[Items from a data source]

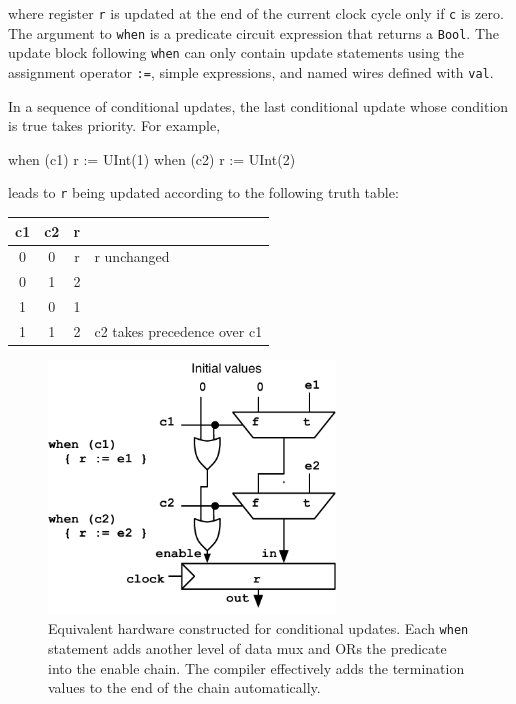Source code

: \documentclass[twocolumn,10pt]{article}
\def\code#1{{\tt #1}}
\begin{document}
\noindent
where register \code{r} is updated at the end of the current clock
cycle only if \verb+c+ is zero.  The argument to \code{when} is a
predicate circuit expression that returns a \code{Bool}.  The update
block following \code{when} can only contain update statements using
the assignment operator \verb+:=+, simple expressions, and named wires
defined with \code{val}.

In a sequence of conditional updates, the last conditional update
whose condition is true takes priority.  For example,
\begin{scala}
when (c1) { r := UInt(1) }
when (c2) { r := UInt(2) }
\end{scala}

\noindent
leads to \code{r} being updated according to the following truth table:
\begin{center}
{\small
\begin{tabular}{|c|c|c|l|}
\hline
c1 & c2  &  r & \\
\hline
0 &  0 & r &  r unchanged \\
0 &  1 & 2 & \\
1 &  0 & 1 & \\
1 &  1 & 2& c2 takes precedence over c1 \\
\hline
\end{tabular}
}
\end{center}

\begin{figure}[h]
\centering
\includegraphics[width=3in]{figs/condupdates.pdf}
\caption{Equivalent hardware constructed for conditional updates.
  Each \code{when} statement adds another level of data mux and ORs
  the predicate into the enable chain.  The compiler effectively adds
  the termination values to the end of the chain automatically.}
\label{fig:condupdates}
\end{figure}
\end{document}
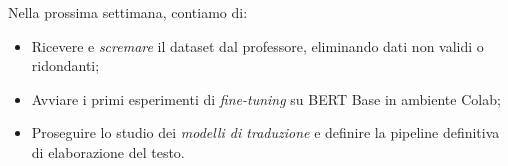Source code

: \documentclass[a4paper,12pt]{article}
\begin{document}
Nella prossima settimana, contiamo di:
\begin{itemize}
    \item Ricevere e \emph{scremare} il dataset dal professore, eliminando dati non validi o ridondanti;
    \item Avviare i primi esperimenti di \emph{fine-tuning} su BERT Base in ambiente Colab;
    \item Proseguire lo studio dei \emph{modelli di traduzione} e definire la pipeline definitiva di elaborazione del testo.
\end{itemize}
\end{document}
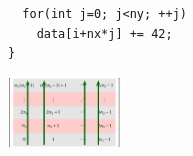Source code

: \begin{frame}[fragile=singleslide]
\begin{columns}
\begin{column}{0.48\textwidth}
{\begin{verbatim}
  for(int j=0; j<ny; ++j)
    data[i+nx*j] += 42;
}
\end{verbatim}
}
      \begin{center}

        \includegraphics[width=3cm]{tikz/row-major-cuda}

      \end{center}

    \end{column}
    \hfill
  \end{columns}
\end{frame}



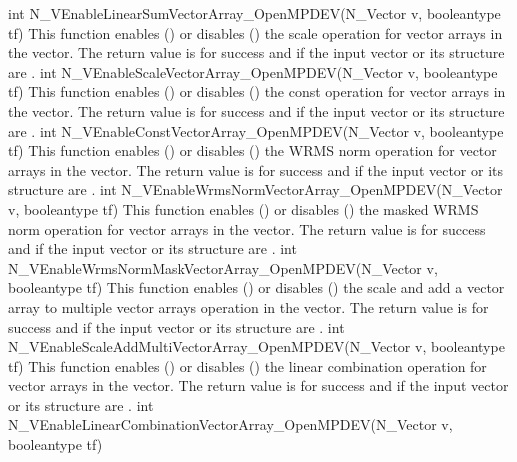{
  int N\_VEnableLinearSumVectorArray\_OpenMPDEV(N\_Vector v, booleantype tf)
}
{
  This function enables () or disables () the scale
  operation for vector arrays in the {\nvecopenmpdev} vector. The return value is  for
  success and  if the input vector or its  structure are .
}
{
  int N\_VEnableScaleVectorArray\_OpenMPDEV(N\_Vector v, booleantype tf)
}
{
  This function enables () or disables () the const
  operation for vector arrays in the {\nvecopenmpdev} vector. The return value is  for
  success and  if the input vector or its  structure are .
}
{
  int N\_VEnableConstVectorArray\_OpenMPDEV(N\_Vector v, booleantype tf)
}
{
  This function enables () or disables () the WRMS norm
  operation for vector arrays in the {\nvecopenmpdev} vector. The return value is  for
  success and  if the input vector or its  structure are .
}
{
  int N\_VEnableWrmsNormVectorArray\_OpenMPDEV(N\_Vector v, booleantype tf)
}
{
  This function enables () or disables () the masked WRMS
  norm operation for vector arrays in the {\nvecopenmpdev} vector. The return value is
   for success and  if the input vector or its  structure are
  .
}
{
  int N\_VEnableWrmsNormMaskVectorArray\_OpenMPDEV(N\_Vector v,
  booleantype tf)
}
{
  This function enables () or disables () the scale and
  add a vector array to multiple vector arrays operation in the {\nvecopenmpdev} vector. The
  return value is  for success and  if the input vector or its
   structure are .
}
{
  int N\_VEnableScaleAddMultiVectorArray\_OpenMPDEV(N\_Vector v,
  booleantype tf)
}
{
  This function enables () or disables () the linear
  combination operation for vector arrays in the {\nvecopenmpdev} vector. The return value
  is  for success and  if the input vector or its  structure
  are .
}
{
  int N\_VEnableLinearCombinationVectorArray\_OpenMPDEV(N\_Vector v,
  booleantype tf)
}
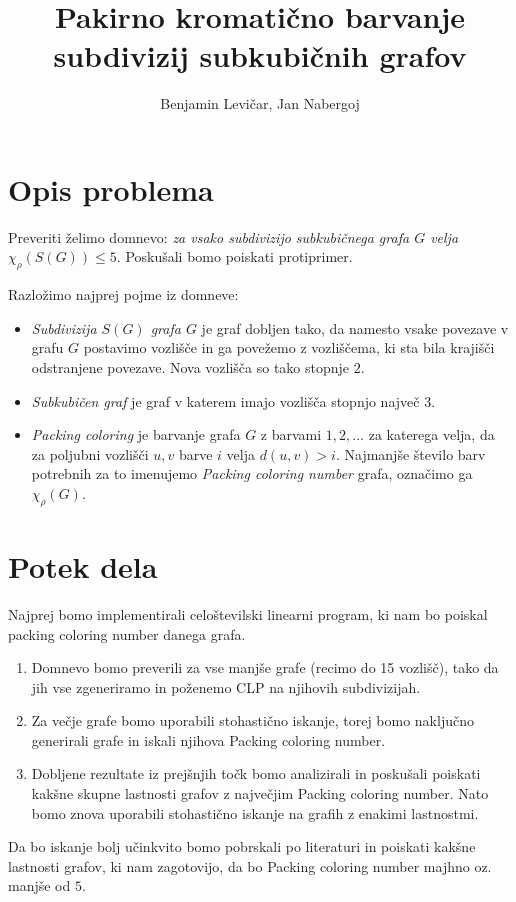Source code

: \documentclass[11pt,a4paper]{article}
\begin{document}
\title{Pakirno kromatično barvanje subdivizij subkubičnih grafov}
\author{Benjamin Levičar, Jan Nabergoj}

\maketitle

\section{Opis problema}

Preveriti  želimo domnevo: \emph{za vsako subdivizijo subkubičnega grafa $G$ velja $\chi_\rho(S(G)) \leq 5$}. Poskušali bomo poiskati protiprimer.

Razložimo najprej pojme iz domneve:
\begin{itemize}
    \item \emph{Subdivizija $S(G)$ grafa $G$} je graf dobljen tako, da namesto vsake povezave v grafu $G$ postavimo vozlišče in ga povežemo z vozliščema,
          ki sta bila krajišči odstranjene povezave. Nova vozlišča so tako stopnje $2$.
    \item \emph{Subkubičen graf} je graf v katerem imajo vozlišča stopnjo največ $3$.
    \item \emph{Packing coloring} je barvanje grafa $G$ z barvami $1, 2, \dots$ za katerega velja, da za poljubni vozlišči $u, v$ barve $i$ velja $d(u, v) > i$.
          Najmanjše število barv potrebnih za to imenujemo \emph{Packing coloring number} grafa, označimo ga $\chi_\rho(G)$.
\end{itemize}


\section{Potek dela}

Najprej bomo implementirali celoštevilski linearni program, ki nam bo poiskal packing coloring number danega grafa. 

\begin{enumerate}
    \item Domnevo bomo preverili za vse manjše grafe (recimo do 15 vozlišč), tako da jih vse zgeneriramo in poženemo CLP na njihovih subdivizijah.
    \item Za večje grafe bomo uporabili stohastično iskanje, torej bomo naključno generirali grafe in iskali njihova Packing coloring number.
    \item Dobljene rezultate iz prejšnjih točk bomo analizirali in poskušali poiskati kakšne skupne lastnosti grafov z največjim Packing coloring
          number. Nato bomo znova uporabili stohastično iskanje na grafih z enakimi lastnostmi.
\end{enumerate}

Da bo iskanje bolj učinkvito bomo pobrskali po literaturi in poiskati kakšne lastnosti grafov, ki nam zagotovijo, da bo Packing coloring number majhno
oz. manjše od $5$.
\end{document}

### Task to carry out
Filter the records above down to the lines containing "documentclass".

### Answer space
: \documentclass[twocolumn,10pt]{article}
: \documentclass[a4paper,12pt]{article}
: \documentclass[11pt,a4paper]{article}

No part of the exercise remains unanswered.